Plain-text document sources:
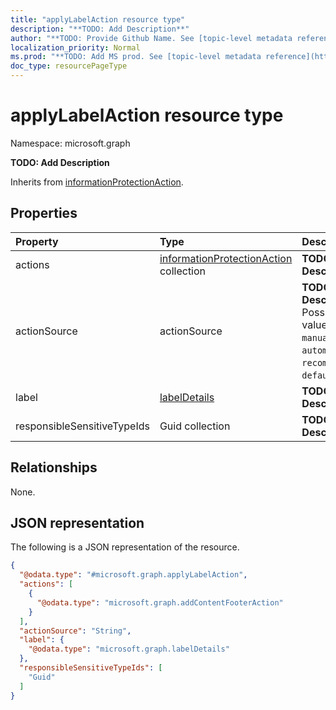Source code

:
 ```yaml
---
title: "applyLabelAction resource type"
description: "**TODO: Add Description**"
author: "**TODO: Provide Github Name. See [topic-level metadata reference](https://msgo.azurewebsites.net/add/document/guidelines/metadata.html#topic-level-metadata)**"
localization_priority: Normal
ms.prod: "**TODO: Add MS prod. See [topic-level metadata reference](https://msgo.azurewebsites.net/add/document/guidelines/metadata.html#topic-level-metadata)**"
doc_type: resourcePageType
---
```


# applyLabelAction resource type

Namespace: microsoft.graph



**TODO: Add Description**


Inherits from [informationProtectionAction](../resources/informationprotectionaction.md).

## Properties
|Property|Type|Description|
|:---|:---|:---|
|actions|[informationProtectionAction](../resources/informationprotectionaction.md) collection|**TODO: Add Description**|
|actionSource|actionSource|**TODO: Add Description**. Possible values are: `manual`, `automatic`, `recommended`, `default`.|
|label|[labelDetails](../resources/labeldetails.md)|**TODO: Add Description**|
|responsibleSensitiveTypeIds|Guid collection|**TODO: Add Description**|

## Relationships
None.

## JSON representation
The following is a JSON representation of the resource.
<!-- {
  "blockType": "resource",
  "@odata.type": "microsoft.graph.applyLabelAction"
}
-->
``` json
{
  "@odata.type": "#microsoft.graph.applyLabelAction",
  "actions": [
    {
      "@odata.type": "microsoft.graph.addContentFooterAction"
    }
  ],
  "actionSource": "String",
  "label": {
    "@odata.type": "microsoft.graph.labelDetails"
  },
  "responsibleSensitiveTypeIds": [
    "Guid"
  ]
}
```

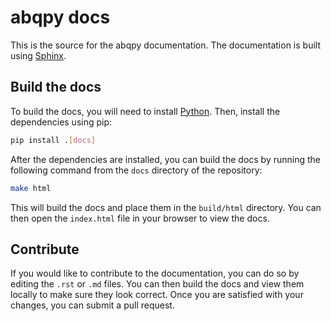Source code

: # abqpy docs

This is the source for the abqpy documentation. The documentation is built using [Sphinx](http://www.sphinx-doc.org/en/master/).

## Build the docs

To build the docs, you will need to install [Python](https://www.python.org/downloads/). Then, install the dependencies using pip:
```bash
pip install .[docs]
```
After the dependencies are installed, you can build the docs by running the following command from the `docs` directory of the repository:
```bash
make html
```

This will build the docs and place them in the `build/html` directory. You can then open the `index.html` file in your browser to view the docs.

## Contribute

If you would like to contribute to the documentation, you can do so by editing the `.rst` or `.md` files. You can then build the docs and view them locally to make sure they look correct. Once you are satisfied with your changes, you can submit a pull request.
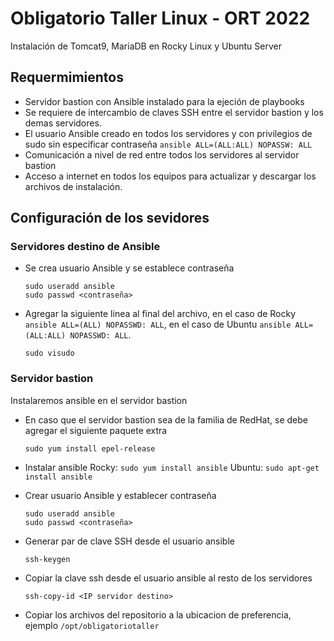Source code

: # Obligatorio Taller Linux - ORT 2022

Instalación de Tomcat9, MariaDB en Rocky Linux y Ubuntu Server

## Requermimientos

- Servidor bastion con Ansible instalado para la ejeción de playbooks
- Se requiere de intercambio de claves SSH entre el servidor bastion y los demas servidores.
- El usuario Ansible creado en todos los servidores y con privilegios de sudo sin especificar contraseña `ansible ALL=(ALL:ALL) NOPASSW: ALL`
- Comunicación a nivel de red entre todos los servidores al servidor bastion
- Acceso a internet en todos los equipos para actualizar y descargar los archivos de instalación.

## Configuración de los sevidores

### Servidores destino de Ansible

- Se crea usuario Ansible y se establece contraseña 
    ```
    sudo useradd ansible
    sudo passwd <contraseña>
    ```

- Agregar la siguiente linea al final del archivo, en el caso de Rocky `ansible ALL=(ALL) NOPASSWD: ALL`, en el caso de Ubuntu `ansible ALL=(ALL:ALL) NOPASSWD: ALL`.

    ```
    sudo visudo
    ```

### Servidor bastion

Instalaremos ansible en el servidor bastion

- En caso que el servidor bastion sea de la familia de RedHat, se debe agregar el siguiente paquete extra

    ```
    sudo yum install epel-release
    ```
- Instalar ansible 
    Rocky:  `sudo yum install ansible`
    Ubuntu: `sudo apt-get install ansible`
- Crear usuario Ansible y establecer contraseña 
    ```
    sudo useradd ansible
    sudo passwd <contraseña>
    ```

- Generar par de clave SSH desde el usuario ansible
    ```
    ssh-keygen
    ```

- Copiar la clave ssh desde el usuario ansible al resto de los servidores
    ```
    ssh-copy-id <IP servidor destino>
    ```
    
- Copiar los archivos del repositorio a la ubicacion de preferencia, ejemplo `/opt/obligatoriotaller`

**Task:** Go through the entries above, and wherever a line holds the word "reference", copy that line.

**Task output:**
author: "**TODO: Provide Github Name. See [topic-level metadata reference](https://msgo.azurewebsites.net/add/document/guidelines/metadata.html#topic-level-metadata)**"
ms.prod: "**TODO: Add MS prod. See [topic-level metadata reference](https://msgo.azurewebsites.net/add/document/guidelines/metadata.html#topic-level-metadata)**"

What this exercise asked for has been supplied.